Preliminarmente va disposta la riunione dei ricorsi ai sensi dell’art. 335 c.p.c.. Osserva la Corte che i motivi di entrambi i ricorsi presentano profili di inammissibilità e di infondatezza che non possono che determinarne il rigetto. Anzitutto, per quel che concerne il ricorso principale si evidenzia che i relativi motivi sono inammissibili, sia per la non corretta formulazione dei relativi quesiti, sia perchè attraverso gli stessi si tenta una rivisitazione delle risultanze processuali non ammissibile nella presente sede di legittimità, sia perchè si tratta di questioni dedotte per la prima volta.
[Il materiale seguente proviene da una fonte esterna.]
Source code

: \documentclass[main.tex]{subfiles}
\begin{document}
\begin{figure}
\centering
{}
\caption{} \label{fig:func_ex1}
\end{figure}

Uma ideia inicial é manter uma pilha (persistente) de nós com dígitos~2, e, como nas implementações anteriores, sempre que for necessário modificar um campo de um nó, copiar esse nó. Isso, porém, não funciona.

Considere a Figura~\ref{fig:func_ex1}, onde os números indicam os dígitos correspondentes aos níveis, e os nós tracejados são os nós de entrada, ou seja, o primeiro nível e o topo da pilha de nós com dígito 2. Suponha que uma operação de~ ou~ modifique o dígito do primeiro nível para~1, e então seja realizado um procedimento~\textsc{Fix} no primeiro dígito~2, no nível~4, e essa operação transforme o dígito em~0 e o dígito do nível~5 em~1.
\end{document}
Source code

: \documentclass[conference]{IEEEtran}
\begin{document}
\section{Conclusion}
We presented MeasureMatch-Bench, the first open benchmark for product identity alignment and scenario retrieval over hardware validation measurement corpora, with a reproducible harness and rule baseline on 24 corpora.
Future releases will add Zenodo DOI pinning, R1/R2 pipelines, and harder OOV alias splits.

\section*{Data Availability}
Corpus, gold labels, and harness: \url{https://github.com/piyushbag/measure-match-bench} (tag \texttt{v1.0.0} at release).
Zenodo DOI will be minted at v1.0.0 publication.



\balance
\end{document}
Invero, il quesito formulato a conclusione del primo motivo di doglianza, vale a dire quello che verte sulla lamentata mancata disamina della portata dell’art. 20 dello Statuto dell’Associazione ai fini dell’accertamento della responsabilità solidale del F., oltre a riflettere una questione nuova, è inconferente rispetto alla "ratio decidendi" dell’impugnata sentenza. Questa è, infatti, incentrata sulla rilevata mancanza, alla luce di quanto chiarito dalla Corte di Cassazione nella fase rescindente del giudizio, della prova dell’effettivo svolgimento di una attività negoziale svolta da F.U. nei rapporti col P. in riferimento al periodo successivo al 15/1/83, tale da farlo ritenere coobbligato in solido con l’Associazione per le obbligazioni da questa assunte.

Risulta, altresì, violato il principio di autosufficienza del ricorso in cassazione in quanto era preciso onere del ricorrente indicare quando e come le circostanze di fatto e di diritto, ora esposte, erano state evidenziate ed allegate agli atti del giudizio.

Quanto al secondo motivo, diretto a dimostrare che il F. svolgeva attività negoziale per conto dell’Associazione nei confronti del P., vi è semplicemente da rilevare che lo stesso si compendia in una inammissibile rivisitazione delle risultanze istruttorie, adeguatamente vagliate dalla Corte di merito, che non è consentita in questa sede.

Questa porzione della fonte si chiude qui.